**** INFORMATION SHOWN

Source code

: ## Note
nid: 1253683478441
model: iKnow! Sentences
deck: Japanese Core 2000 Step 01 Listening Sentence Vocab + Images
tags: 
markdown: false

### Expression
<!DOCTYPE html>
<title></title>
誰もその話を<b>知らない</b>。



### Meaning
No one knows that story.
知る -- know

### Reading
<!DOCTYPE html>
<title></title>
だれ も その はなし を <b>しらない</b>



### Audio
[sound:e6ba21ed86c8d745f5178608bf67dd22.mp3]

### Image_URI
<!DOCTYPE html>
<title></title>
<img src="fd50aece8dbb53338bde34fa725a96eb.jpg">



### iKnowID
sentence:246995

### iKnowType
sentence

********

Retype all the records above without changing a word.

Source code

: ## Note
nid: 1253683478441
model: iKnow! Sentences
deck: Japanese Core 2000 Step 01 Listening Sentence Vocab + Images
tags: 
markdown: false

### Expression
<!DOCTYPE html>
<title></title>
誰もその話を<b>知らない</b>。



### Meaning
No one knows that story.
知る -- know

### Reading
<!DOCTYPE html>
<title></title>
だれ も その はなし を <b>しらない</b>



### Audio
[sound:e6ba21ed86c8d745f5178608bf67dd22.mp3]

### Image_URI
<!DOCTYPE html>
<title></title>
<img src="fd50aece8dbb53338bde34fa725a96eb.jpg">



### iKnowID
sentence:246995

### iKnowType
sentence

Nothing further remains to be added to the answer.